## Assigned task
Each line below should be set down again unchanged.
Segment Open
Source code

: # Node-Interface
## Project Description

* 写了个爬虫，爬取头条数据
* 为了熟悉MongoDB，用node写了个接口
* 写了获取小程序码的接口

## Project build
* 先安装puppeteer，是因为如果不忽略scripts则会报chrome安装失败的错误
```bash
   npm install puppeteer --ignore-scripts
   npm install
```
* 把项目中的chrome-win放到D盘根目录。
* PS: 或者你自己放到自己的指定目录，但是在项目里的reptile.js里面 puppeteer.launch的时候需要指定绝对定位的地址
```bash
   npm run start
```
Segment Closed
## Response to this exercise
Source code

: # Node-Interface
## Project Description

* 写了个爬虫，爬取头条数据
* 为了熟悉MongoDB，用node写了个接口
* 写了获取小程序码的接口

## Project build
* 先安装puppeteer，是因为如果不忽略scripts则会报chrome安装失败的错误
```bash
   npm install puppeteer --ignore-scripts
   npm install
```
* 把项目中的chrome-win放到D盘根目录。
* PS: 或者你自己放到自己的指定目录，但是在项目里的reptile.js里面 puppeteer.launch的时候需要指定绝对定位的地址
```bash
   npm run start
```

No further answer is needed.